EXERCISE DETAILS = Within the records below, find each line with the word "that" and copy it out.

Source records =
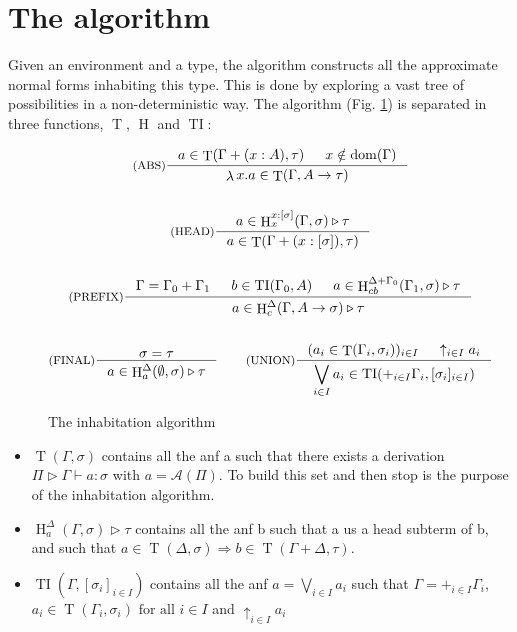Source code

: \documentclass{article}
\DeclareMathOperator{\iT}{T}
\DeclareMathOperator{\iH}{H}
\DeclareMathOperator{\iTI}{TI}
\DeclareMathOperator{\iDom}{dom}
\DeclareMathOperator{\iLambda}{\lambda}
\begin{document}
\section{The algorithm}
Given an environment and a type, the algorithm constructs all the approximate normal forms inhabiting this type. This is done by exploring a vast tree of possibilities in a non-deterministic way. The algorithm (Fig. \ref{INH}) is separated in three functions, $\iT$, $\iH$ and $\iTI$:
\begin{figure}[h]
    \begin{mdframed}
        \begin{gather*}
            \inference[(ABS)]{a \in \iT(\Gamma + (x : A), \tau) & x \notin \iDom(\Gamma)}{\iLambda x.a \in \iT(\Gamma, A \rightarrow \tau)}
            \\ \\
            \inference[(HEAD)]{a \in \iH^{x:[\sigma]}_x(\Gamma, \sigma) \triangleright \tau}{a \in\iT(\Gamma + (x:[\sigma]), \tau) }
            \\ \\
            \inference[(PREFIX)]{\Gamma = \Gamma_0 + \Gamma_1 & b \in \iTI(\Gamma_0, A) & a \in \iH^{\Delta + \Gamma_0}_{cb}(\Gamma_1, \sigma) \triangleright \tau}{a \in \iH^{\Delta}_c(\Gamma, A \rightarrow \sigma) \triangleright \tau}
            \\ \\
            \inference[(FINAL)]{\sigma = \tau}{a \in \iH^{\Delta}_a(\emptyset, \sigma) \triangleright \tau}
            \qquad
            \inference[(UNION)]{(a_i \in \iT(\Gamma_i, \sigma_i))_{i \in I} & \uparrow_{i \in I}a_i}{\displaystyle \bigvee_{i \in I} a_i \in \iTI(+_{i \in I}\Gamma_i, [\sigma_i]_{i \in I}) }
        \end{gather*}
    \end{mdframed}
  \caption{The inhabitation algorithm}
  \label{INH}
\end{figure}
\begin{itemize}
\item $\iT(\Gamma, \sigma)$ contains all the anf a such that there exists a derivation $\Pi \triangleright \Gamma \vdash a : \sigma$ with $a = \mathcal{A}(\Pi)$. To build this set and then stop is the purpose of the inhabitation algorithm.
\item $\iH^\Delta_a(\Gamma, \sigma) \triangleright \tau$ contains all the anf b such that a us a head subterm of b, and such that $a \in \iT(\Delta, \sigma) \Rightarrow b \in \iT(\Gamma + \Delta, \tau)$.
\item $\iTI(\Gamma, [\sigma_i]_{i \in I})$ contains all the anf $a = \bigvee_{i\in I}a_i$ such that $ \Gamma = +_{i \in I} \Gamma_i $, $ a_i \in \iT(\Gamma_i, \sigma_i)\text{ for all }i \in I $ and $\uparrow_{i \in I}a_i$
\end{itemize}
\end{document}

RESULT OF THIS EXERCISE =
\item $\iT(\Gamma, \sigma)$ contains all the anf a such that there exists a derivation $\Pi \triangleright \Gamma \vdash a : \sigma$ with $a = \mathcal{A}(\Pi)$. To build this set and then stop is the purpose of the inhabitation algorithm.
\item $\iH^\Delta_a(\Gamma, \sigma) \triangleright \tau$ contains all the anf b such that a us a head subterm of b, and such that $a \in \iT(\Delta, \sigma) \Rightarrow b \in \iT(\Gamma + \Delta, \tau)$.
\item $\iTI(\Gamma, [\sigma_i]_{i \in I})$ contains all the anf $a = \bigvee_{i\in I}a_i$ such that $ \Gamma = +_{i \in I} \Gamma_i $, $ a_i \in \iT(\Gamma_i, \sigma_i)\text{ for all }i \in I $ and $\uparrow_{i \in I}a_i$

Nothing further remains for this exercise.